── Data for processing ──
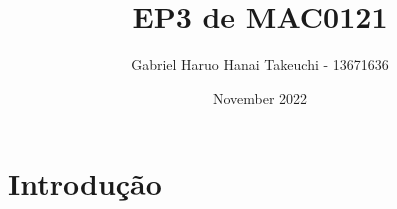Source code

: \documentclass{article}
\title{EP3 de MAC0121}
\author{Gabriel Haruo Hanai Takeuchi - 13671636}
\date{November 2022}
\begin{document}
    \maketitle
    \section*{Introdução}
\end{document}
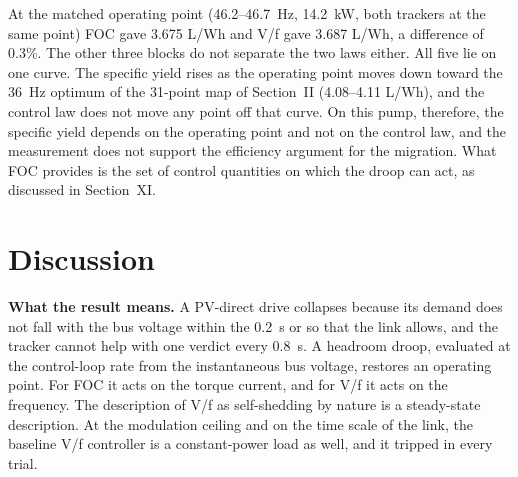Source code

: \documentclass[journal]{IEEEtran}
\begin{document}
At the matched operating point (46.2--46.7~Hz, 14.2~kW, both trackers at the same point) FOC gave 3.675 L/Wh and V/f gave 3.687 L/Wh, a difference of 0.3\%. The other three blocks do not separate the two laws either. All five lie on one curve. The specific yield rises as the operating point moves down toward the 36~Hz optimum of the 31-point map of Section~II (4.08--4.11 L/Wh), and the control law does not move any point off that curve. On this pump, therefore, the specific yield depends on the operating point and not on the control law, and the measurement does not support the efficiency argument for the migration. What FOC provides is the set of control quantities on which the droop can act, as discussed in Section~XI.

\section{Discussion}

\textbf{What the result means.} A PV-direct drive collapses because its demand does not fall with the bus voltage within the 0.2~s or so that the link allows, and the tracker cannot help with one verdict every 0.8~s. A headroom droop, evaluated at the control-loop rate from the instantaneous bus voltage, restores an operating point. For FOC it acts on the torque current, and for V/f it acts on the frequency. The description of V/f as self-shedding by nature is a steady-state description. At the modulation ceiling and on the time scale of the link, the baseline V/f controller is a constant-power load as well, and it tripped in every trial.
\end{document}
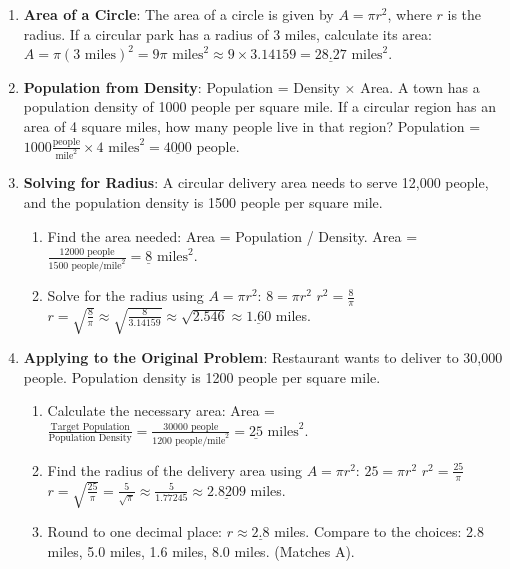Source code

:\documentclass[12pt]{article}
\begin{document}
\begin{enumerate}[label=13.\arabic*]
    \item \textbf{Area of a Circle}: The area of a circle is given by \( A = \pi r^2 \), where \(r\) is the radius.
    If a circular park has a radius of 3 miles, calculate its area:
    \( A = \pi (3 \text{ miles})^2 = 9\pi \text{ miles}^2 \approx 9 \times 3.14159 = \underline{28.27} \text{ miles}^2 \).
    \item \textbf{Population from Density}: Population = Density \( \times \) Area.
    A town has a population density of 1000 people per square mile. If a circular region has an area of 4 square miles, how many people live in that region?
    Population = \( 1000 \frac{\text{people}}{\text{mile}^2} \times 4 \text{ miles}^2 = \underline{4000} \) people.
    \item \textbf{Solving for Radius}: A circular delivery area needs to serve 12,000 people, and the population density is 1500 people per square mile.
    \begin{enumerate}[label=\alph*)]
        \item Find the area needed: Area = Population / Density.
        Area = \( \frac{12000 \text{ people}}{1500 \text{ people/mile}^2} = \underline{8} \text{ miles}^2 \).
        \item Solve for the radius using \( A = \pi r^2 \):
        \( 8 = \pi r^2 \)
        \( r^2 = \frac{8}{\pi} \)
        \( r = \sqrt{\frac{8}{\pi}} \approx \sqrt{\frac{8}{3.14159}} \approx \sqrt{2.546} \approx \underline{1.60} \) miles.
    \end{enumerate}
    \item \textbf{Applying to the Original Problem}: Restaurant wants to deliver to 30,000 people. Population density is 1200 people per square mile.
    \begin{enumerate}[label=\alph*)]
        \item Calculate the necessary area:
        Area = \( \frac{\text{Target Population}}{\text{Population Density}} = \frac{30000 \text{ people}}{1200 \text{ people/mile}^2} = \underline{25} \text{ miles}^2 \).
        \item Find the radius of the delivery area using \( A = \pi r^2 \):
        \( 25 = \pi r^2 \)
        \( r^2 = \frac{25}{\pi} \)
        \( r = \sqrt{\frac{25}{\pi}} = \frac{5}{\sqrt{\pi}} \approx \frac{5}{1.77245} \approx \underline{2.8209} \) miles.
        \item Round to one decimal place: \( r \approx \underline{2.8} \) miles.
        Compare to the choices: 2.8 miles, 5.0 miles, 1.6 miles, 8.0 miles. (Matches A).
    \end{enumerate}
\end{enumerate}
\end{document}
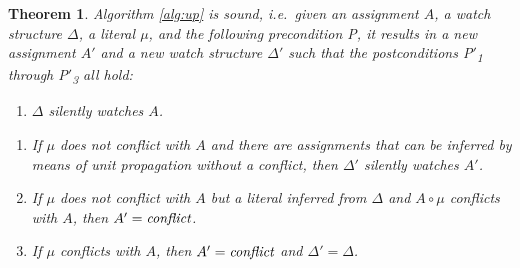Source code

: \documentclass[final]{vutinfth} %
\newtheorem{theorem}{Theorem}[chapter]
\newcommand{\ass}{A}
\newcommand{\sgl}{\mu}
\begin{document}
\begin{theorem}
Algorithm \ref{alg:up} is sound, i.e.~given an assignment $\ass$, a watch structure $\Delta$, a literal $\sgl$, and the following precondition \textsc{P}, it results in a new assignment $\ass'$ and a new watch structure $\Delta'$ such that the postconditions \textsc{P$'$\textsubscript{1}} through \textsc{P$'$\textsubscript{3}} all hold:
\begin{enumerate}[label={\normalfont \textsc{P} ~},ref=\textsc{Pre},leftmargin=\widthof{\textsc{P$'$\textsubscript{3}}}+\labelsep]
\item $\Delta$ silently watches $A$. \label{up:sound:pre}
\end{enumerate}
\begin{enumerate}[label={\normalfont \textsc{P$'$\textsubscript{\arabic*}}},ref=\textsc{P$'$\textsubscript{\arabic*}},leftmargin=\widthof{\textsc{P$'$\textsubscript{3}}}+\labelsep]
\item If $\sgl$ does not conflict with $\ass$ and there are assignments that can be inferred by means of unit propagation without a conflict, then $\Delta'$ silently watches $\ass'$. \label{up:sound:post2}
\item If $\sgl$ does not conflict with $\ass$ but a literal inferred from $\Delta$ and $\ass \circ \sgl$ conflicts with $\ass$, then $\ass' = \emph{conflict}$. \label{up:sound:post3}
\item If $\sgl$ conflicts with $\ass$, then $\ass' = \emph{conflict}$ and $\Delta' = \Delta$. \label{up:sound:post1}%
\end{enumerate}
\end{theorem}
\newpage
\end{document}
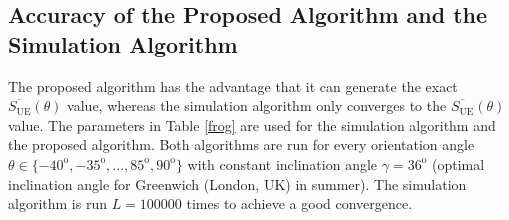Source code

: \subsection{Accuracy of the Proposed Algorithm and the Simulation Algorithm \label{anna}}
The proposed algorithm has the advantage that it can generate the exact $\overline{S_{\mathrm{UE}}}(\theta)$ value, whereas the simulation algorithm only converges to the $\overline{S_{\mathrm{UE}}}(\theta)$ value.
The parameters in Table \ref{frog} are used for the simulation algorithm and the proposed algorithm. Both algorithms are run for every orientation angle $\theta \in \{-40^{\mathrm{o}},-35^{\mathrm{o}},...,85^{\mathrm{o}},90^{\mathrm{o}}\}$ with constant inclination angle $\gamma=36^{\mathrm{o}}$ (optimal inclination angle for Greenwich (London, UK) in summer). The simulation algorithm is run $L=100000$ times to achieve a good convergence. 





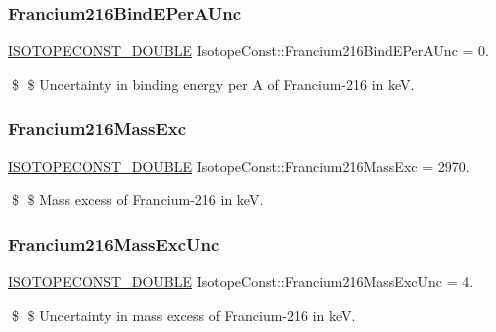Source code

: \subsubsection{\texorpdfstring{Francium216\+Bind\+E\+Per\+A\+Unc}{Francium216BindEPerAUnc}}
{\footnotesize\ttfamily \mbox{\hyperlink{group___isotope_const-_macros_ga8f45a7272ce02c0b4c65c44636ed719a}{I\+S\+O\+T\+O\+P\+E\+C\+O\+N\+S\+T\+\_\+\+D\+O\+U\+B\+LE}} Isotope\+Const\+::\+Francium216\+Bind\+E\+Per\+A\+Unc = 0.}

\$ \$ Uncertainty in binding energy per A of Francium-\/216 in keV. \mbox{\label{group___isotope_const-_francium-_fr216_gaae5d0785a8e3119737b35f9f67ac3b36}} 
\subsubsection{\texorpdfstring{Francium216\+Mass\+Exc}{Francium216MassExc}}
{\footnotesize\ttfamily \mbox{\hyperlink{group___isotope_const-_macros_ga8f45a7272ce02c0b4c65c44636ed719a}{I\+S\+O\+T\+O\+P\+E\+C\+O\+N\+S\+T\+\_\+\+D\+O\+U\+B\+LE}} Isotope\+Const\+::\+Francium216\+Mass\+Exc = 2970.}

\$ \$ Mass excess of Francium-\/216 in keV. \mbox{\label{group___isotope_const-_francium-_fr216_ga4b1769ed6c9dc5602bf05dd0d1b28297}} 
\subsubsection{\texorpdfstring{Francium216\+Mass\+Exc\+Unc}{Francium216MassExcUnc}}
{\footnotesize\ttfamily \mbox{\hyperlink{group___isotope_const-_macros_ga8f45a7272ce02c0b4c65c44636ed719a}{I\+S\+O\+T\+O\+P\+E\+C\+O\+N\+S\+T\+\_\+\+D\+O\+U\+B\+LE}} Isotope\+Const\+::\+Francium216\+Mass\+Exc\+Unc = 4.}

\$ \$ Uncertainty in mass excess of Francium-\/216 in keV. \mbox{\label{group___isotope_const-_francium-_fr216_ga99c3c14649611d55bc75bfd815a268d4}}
───
── Data for processing ──
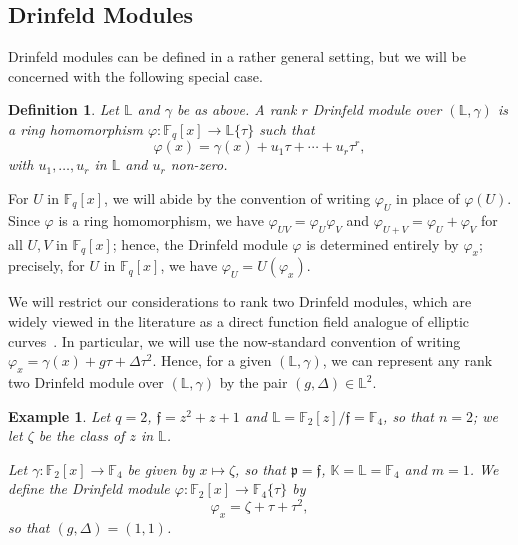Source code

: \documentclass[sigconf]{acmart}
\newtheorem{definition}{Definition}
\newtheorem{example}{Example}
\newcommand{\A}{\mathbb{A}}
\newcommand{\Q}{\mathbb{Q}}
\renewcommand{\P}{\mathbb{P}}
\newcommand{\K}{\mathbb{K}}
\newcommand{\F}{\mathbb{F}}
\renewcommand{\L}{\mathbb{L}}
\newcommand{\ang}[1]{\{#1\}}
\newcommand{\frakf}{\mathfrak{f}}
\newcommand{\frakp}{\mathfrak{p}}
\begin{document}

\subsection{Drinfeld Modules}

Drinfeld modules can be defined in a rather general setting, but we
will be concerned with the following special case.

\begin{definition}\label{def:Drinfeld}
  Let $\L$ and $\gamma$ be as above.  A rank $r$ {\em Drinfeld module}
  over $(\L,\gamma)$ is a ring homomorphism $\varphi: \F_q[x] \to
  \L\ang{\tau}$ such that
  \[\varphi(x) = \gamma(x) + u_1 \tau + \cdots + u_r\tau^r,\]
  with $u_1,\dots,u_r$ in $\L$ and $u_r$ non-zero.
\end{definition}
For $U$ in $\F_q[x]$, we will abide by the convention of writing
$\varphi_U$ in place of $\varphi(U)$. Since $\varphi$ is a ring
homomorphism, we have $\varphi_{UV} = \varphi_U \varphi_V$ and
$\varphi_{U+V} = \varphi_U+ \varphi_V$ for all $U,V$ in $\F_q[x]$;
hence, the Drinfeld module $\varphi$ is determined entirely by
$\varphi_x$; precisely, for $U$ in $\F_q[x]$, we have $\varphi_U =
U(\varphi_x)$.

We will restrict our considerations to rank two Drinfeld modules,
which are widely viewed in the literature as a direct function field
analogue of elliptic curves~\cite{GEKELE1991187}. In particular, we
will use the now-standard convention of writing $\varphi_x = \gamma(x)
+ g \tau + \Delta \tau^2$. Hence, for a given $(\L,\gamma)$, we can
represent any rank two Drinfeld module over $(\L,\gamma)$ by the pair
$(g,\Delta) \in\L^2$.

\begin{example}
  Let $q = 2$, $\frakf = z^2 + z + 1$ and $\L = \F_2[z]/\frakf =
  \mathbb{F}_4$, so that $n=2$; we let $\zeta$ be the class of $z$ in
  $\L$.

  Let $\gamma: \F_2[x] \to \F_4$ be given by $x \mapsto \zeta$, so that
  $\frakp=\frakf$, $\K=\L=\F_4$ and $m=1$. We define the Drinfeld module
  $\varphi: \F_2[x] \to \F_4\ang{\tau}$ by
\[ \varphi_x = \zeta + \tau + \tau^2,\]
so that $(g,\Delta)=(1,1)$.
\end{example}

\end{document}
───
── Data for processing ──
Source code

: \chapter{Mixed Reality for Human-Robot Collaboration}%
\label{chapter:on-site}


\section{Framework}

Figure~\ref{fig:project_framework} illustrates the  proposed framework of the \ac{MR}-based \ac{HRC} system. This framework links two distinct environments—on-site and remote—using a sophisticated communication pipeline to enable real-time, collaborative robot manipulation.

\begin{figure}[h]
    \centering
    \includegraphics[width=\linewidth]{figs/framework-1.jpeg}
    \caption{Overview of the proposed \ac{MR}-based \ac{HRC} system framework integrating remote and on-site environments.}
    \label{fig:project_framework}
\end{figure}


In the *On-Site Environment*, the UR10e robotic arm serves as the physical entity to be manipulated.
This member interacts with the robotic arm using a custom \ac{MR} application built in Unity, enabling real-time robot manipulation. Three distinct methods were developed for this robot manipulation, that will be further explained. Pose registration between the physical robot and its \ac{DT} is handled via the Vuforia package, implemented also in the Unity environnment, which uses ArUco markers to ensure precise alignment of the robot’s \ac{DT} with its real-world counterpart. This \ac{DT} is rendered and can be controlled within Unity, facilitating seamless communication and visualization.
───
Task objective: In the entries above, find the line with "in every trial." and the line with "Population = \( 1000". Return exactly those lines and all the ones between them, pictures excluded.

Written reply:
\textbf{What the result means.} A PV-direct drive collapses because its demand does not fall with the bus voltage within the 0.2~s or so that the link allows, and the tracker cannot help with one verdict every 0.8~s. A headroom droop, evaluated at the control-loop rate from the instantaneous bus voltage, restores an operating point. For FOC it acts on the torque current, and for V/f it acts on the frequency. The description of V/f as self-shedding by nature is a steady-state description. At the modulation ceiling and on the time scale of the link, the baseline V/f controller is a constant-power load as well, and it tripped in every trial.
\end{document}
Source code

:\documentclass[12pt]{article}
\begin{document}
\begin{enumerate}[label=13.\arabic*]
    \item \textbf{Area of a Circle}: The area of a circle is given by \( A = \pi r^2 \), where \(r\) is the radius.
    If a circular park has a radius of 3 miles, calculate its area:
    \( A = \pi (3 \text{ miles})^2 = 9\pi \text{ miles}^2 \approx 9 \times 3.14159 = \underline{28.27} \text{ miles}^2 \).
    \item \textbf{Population from Density}: Population = Density \( \times \) Area.
    A town has a population density of 1000 people per square mile. If a circular region has an area of 4 square miles, how many people live in that region?
    Population = \( 1000 \frac{\text{people}}{\text{mile}^2} \times 4 \text{ miles}^2 = \underline{4000} \) people.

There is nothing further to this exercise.